CIRCA is the product surface. The AI Risk Analyst is the reasoning engine underneath it.
Read together, they resolve into one system: a domain-configurable credit-risk co-analyst that turns portfolio data into cited analysis, explanations, and committee-ready outputs across chat, workspace, and canvas.
The Problem
Collections managers and CROs want to understand the health of a loan product (e.g., "how is the B2C book doing?"). Today, they have to open 5 different dashboards, scan dozens of charts, and manually reconcile numbers across delinquency, flow rates, bucket mix, and resolution trends to form their own judgment.

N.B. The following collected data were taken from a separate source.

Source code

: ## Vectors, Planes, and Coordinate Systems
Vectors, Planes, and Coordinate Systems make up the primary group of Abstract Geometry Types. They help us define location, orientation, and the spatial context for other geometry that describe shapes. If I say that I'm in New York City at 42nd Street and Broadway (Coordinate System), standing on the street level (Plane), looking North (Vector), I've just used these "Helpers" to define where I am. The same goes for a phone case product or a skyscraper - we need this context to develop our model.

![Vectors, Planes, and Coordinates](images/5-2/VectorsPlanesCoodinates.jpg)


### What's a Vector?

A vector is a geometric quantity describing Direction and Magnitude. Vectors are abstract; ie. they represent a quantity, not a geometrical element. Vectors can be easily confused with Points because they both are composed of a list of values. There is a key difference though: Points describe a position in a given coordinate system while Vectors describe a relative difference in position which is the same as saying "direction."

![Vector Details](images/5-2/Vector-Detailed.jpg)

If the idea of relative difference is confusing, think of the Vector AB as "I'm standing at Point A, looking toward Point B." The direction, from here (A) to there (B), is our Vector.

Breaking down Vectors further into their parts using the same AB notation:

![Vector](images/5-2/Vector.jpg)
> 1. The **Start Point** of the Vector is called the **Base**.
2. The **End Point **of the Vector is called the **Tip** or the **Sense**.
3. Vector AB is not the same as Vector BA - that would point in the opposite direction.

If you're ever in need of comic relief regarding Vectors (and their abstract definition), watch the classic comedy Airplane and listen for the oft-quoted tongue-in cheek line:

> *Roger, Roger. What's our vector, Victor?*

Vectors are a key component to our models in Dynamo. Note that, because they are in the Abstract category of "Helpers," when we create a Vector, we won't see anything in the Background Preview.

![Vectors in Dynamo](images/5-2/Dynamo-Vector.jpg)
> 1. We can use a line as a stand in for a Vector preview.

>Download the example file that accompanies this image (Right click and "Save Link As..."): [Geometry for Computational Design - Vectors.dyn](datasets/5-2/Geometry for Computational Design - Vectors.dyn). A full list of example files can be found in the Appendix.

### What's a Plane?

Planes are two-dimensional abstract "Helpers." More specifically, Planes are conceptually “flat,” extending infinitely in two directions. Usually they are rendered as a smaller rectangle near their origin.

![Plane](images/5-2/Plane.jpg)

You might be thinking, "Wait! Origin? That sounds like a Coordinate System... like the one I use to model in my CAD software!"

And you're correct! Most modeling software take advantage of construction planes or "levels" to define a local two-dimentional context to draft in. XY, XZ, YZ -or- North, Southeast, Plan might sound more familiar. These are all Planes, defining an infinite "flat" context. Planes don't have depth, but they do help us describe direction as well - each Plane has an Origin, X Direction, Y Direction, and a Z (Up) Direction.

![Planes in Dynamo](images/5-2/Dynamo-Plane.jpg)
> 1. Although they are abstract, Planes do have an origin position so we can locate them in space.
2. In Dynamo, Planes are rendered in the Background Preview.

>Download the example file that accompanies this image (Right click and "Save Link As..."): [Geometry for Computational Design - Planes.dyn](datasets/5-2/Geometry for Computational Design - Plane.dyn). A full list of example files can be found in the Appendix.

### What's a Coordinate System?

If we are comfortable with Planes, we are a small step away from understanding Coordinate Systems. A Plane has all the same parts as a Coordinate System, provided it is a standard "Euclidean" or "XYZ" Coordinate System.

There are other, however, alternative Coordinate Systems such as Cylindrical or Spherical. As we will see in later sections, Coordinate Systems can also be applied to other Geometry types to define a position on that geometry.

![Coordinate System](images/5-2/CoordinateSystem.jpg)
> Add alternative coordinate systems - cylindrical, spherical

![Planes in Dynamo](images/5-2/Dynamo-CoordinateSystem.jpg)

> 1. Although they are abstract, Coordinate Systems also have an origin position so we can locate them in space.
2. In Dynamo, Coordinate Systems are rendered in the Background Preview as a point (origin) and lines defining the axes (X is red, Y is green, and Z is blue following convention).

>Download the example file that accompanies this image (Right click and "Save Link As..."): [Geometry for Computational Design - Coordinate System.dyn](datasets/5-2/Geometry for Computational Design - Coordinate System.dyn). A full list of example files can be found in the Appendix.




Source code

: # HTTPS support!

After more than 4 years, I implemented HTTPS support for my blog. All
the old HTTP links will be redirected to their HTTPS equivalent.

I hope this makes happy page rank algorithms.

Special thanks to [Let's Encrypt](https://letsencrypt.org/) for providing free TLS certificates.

This system collapses that entire workflow into a single conversational question and returns a structured, analyst-quality written brief in seconds.
Three-Layer Design
1. Data Layer
A PostgreSQL database with 15 collections-specific schemas (portfolio, flows, movements, mix impact). Tables hold live monthly snapshots broken down by product, delinquency bucket, partner, and geography. It utilizes dynamic MAX() queries to handle relative timeframes without hardcoding.
2. Tool Layer
A registry of 42 tools wrapping CRUD functions. Each tool has a name, a description for the LLM, a Pydantic schema for parameters, and a markdown knowledge file explaining the data semantics. The tool-call pattern prevents hallucination: the LLM first calls getFilterOptions to discover valid values before querying.
3. Skills Layer
Sitting on top of the tools, "Skills" are named expertise packages. Triggered by keyword intent, a skill narrows the active tool whitelist (reducing LLM confusion/tokens) and injects highly specific reasoning instructions. For example, the product_overview skill enforces an exact 4-paragraph brief format (Verdict, Key Observations, Observation, Focus) and requires the LLM to run a strict analyst reconciliation checklist before generating text.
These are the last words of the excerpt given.